The exa-scale ready tool: LiGen™
Since 2010, Dompé SpA, , has invested in a proprietary software for computer aided drug design (CADD), through its dedicated Drug Discovery Platform. The most relevant tool is the de novo structure-based virtual screening software LiGen™ (Ligand Generator), co-designed in collaboration with the Italian super computer center, CINECA. The distinguishing feature of LiGen™ is that it has been designed and developed to run on High Performance Computing (HPC) architectures. To maintain the performance primate beyond 2020, Dompé has decided to take the opportunity to embed in LiGen™ the emerging and most innovative technologies and new programming paradigms, which are leading the transition to the exa-scale computing era.

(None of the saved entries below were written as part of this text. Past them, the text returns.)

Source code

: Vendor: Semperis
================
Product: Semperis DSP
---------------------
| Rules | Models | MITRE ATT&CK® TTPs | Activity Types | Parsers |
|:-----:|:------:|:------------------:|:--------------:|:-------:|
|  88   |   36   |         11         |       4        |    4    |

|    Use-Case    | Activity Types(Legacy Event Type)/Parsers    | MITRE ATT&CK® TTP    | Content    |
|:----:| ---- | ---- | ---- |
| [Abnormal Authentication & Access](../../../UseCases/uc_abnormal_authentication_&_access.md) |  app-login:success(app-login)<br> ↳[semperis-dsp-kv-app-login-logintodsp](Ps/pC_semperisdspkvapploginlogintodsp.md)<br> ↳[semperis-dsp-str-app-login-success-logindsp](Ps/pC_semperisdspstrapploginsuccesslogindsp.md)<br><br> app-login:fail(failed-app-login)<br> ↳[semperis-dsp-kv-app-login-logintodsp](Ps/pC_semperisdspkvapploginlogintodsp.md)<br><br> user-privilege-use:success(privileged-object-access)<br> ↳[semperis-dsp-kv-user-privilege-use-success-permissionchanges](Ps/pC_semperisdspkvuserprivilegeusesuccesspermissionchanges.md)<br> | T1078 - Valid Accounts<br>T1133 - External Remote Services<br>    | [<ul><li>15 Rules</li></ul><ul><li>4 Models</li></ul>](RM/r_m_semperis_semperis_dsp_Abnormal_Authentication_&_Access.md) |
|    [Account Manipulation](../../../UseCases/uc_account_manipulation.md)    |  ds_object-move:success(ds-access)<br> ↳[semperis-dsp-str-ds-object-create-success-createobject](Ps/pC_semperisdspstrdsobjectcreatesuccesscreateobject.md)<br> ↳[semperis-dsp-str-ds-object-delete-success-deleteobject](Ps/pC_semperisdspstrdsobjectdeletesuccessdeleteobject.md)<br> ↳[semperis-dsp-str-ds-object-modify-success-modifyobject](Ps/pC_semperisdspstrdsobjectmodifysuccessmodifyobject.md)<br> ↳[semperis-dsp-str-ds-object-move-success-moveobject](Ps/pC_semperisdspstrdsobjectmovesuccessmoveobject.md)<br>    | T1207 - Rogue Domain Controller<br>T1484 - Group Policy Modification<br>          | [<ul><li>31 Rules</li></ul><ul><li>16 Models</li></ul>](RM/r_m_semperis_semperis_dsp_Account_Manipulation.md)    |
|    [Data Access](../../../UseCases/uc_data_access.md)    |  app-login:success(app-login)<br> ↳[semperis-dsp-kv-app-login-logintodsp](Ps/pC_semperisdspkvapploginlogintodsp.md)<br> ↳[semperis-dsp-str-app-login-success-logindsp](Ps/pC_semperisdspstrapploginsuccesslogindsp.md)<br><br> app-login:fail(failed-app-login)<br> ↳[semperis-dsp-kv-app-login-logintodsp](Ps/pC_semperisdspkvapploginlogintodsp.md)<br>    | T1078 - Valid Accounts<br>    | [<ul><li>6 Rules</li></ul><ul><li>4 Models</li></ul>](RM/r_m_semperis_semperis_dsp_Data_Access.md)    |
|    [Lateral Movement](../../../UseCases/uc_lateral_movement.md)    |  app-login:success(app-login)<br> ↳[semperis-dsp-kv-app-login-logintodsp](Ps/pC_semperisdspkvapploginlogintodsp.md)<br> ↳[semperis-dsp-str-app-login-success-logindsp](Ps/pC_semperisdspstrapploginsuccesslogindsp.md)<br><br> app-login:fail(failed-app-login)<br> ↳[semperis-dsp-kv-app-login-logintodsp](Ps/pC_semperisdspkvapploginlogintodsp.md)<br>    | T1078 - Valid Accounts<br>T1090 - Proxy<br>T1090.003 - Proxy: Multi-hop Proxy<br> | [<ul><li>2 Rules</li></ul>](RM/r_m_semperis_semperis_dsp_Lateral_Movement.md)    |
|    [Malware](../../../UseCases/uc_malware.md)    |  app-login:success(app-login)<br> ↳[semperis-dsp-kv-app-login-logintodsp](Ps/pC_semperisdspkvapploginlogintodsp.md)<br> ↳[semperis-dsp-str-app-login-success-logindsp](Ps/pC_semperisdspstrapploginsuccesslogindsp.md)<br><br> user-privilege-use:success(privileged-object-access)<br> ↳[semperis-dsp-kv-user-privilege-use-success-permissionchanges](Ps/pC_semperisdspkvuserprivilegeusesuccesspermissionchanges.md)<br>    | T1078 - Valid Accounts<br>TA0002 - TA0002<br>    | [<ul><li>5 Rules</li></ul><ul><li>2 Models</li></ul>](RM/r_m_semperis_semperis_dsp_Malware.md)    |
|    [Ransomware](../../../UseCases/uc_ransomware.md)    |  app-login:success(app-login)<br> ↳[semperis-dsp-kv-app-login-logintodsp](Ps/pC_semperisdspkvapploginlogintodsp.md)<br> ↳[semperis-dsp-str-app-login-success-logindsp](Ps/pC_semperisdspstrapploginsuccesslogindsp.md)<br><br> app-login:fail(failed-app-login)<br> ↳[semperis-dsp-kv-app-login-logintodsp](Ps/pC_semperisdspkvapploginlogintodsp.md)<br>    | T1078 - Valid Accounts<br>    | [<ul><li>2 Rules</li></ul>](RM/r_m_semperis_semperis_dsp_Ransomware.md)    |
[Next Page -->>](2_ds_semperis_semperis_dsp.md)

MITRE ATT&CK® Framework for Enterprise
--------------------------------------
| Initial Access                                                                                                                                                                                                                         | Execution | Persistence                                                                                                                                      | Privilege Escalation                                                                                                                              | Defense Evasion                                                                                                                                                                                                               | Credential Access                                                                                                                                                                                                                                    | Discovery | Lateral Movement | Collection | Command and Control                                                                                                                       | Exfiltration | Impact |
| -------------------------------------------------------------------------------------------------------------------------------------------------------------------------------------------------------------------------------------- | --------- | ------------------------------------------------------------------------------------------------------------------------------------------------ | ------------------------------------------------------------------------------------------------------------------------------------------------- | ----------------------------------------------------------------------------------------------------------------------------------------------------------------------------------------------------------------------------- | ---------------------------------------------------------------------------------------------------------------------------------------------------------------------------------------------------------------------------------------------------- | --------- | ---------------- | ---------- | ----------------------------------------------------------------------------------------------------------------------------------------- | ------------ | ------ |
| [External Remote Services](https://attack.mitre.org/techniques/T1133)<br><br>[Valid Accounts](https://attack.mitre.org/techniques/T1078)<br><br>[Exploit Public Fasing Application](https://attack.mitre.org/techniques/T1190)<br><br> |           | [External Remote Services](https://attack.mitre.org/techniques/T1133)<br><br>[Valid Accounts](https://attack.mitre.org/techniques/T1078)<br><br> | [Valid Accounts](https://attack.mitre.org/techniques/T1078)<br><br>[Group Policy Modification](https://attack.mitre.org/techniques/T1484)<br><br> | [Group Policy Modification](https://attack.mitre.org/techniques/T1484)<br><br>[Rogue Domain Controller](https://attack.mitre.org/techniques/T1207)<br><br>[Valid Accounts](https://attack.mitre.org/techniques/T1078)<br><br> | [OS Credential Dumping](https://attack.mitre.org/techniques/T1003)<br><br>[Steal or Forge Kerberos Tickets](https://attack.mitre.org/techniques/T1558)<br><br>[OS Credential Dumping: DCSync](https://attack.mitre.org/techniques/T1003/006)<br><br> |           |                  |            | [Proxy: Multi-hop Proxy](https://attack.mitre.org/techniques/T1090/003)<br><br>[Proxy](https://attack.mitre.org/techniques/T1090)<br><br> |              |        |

In the ANTAREX framework, a LiGen™ implementation, ready for exascale HPC application, was obtained, reaching a 100X of performance increase due to the redesign of part of the code that was co-developed with the Politecnico di Milano, and a 100X in the scale of the simulation thanks to the new optimized implementation by CINECA.
Tangible Chemical Space
Dompé has generated a huge virtual chemical space of hundreds of billions of compounds. This library was built starting from a database of millions of available commercial reagents that were combined using a set of robust synthetic reactions, in order to obtain a tangible chemical space, meaning that this is truly achievable in one reaction step. The reactions are encoded by means of a smart language that recounts detailed information about the reagent substructures directly involved in the reaction and their chemical environment, enabling an accurate annotation of each reaction in terms of synthetic feasibility. Dompé has already generated 500 Billion compounds and, more importantly, has developed a technology able to obtain trillions of compounds before the end of 2020. These numbers represent a huge improvement, by about 1,000-fold, compared to the ultra-large virtual docking library launched by NIH (National Institute of Mental Health) researchers. (link: https://www.sciencedaily.com/releases/2019/02/190206131924.htm) In the context of HPC accelerated drug design, having access to a huge virtual chemical space represents a great advantage in virtual screening applications to increase the finding of potentially therapeutic molecules, especially if they are easily synthesizable. A further advantage of starting from billions of virtual compounds is the possibility to obtain equally large but very focused chemical spaces by applying criteria defined by specific project needs, like precise physical-chemical and ADMET properties, thus speeding up the next steps of drug development.
Dompé Ultra High Performance Virtual Screening Platform
The huge tangible virtual chemical space developed by Dompé can be exploited in exascale virtual screening applications, which integrate perfectly with the Antarex enhanced LiGen tool. In this way, Dompé has developed an Ultra High Performance Virtual Screening Platform (EXSCALATE) based on both LiGen, an exascale software able to screen billions of compounds in a very short time, and a library of trillions of compounds. This HPC architecture exploits the CINECA (and PRACE) super computing infrastructure. Dompé will make available to the EU (and National) Healthcare Systems the exascale virtual screening platform providing the fastest response for virus infections and multidrug-resistant bacteria. Exascale computing is also needed in order to rethink the actual drug discovery and development process for addressing diseases, for which the one target-one drug model is insufficient to account for both the disease complexity and the patient’s peculiarity. The key to the success of the structure-based drug design, performed with Exscalate, is the evaluation of a chemical space big enough to enable the identification of chemical structures having the best complementary pattern of interactions with the biological target under investigation, along with other phys-chem characteristics as well as novelty and synthesis feasibility. Thanks to this HPC architecture, in December 2018, Dompé was able to run the first reported exascale-ready structure-based virtual screening experiment: 1.2 billion molecules against 1 biological target using more than 900K hardware threads (> 220K physical cores) on the MARCONI Tier-0 system at CINECA. The simulation requires only 3 hours. Soon, EXSCALATE will be able to count on the new Italian supercomputer, called LEONARDO that will be hosted at CINECA. This impressive machine will be able to reach a power peak of 270 petaflops, which will make the process of screening and identifying new drugs even faster.